Two men attacked the sister of the assassinated Serbian prime minister Zoran Djindjic, an investigating judge said yesterday.

Two unidentified men burst into the house of Gordana Djindjic-Filipovic, at about 10pm on Saturday and injured her with a "sharp object in the arm" said Judge Dragan Obradovic.

The authorities were treating the incident as possibly "attempted murder", he said.

The victim described her attackers as two black-clad men, one of whom was wearing a motorcycle helmet. The Interior Ministry said the men demanded a "certain list that she knew nothing about" and then forcefully injected her with a substance that caused her to collapse.

Her husband found her unconscious on the floor of the family home near Valjevo in western Serbia. She was taken to hospital in Belgrade where she was in a stable condition.

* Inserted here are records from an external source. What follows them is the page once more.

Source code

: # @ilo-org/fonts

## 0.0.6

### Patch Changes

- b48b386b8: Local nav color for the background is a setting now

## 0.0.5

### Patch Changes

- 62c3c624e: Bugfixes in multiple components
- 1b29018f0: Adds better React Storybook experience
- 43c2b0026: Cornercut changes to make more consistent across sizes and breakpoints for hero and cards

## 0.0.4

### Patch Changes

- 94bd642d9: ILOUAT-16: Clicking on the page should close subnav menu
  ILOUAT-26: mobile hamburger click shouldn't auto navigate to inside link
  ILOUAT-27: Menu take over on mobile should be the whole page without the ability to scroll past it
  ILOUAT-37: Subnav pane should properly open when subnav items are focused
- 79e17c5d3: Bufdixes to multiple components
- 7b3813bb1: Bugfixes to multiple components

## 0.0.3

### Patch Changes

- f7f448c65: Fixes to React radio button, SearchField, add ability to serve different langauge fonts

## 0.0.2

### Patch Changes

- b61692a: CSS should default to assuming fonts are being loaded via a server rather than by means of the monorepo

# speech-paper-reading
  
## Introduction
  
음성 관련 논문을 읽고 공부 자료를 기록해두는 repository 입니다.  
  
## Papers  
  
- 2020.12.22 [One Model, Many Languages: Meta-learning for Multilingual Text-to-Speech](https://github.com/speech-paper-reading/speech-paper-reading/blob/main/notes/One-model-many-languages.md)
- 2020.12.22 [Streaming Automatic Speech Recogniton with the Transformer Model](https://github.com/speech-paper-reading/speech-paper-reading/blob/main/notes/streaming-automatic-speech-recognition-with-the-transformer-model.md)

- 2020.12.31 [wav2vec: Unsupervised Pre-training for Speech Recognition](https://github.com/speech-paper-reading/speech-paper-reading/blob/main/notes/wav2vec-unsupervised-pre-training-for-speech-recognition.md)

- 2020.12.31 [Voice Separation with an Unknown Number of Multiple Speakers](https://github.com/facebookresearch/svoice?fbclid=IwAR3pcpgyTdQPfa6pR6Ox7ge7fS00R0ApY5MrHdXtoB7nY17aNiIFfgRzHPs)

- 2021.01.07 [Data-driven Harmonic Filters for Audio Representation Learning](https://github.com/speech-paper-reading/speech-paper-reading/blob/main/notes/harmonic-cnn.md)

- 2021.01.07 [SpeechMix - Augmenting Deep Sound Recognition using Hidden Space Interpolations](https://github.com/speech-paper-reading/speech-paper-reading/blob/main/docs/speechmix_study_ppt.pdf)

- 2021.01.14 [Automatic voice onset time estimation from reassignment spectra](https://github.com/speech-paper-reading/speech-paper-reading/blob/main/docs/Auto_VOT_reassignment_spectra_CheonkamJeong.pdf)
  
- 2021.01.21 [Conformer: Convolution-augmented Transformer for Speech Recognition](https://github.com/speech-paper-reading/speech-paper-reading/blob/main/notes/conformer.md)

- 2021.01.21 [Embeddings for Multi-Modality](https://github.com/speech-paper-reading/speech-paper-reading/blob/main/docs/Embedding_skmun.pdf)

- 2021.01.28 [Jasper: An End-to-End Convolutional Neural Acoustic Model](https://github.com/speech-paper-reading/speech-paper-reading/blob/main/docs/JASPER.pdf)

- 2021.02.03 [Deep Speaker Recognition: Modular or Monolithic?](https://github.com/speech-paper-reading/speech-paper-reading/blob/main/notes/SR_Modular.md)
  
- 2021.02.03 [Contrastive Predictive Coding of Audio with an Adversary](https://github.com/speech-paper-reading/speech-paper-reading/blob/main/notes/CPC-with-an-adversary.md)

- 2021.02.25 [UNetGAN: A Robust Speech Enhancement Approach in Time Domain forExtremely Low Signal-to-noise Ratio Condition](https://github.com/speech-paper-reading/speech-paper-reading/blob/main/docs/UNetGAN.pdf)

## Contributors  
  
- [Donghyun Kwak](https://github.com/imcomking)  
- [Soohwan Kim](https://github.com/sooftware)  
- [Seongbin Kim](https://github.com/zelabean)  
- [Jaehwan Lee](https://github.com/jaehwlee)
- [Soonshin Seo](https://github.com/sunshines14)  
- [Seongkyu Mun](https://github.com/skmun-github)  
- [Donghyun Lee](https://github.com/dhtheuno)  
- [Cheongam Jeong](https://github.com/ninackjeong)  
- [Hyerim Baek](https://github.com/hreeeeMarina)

"She received an injury that resembles an injection," said Zoran Stankovic, the head of the Belgrade Military Medical Academy. She was conscious on arrival, but scared, Dr Stankovic said. Results of a toxicology test will be known today and she is expected to remain in hospital for several days.

The attack came two weeks after the man accused of masterminding the assassination of Zoran Djindjic, Milorad "Legija" Lukovic, surrendered. The assailants are said to have told Mrs Djindjic-Filipovicr that it was "only a warning" and that "if Legija is convicted, the whole Djindjic family will be killed".

A few days before the attack, Mrs Djindjic-Filipovicr and her mother, Mila, received anonymous phone threats. They were told to "stop prosecuting" Mr Lukovic. Both women are outspoken in their demands for swift justice against the killers.

Mila Djindjic's house in the town of Prokuplje, 175 miles south of Belgrade, has been the target of burglaries.

Zoran Djindjic died from a sniper's bullet in March 2003. Mr Lukovic headed the Special Operations Units (JSO) of the ousted leader Slobodan Milosevic, which was notorious for war crimes against non-Serbs in the conflicts that tore apart the former Yugoslavia in the 1990s.

The late prime minister was pivotal in the overthrow of Mr Milosevic in 2000, and of his subsequent extradition to the international war crimes tribunal in The Hague.

The accused assassins of Mr Djindjic are being tried in Belgrade, where Mr Lukovic is to appear for the first time on 10 June. It remains unclear where he spent more than a year in hiding and what prompted his sudden surrender.

The Djindjics' lawyer demanded police protection for Mila and Gordana and the government of Vojislav Kostunica promised they would get it. "The state will deal with those threats in the most decisive manner and provide full protection for the family of the slain prime minister," Mr Kostunica said in a recent interview.

For months now, Serbia has seen an ominous return of the values of the Milosevic era. Mr Kostunica owes the stability of his minority government to the support of Mr Milosevic's Socialists. The first moves of Mr Kostunica's government were the introduction of financial support to war crimes defendants in The Hague and the abolition of Mr Djindjic's ambitious education reform.